● **Required action**
Gather from the listing below each line that includes the word "align", and copy it.

---*---

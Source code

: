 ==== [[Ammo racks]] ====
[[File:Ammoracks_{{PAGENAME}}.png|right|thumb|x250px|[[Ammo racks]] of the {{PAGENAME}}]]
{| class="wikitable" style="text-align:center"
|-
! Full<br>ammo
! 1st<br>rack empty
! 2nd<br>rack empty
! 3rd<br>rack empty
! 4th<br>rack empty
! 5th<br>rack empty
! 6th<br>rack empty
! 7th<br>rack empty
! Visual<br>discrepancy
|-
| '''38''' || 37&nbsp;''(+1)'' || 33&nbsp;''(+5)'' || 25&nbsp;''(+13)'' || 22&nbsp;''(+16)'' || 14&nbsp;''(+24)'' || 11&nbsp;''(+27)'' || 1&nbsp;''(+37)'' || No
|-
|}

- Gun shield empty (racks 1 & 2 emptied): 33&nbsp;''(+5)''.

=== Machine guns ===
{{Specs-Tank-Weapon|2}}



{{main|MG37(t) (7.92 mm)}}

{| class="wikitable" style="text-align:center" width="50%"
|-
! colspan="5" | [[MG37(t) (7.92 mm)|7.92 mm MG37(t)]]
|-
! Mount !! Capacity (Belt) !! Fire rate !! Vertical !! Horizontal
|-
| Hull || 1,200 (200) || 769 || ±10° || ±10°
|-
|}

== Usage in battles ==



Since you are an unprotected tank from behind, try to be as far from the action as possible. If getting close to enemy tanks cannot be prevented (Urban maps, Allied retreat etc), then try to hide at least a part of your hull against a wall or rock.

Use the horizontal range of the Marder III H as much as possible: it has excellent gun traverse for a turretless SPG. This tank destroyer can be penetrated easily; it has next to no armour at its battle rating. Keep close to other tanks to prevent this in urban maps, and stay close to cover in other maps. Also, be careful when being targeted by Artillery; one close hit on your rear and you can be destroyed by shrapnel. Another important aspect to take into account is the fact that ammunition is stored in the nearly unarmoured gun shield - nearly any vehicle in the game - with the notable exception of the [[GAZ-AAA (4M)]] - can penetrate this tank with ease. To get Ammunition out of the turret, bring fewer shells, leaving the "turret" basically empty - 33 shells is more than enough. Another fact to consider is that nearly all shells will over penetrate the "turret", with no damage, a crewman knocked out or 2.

---*---

● **Task output**
{| class="wikitable" style="text-align:center"
{| class="wikitable" style="text-align:center" width="50%"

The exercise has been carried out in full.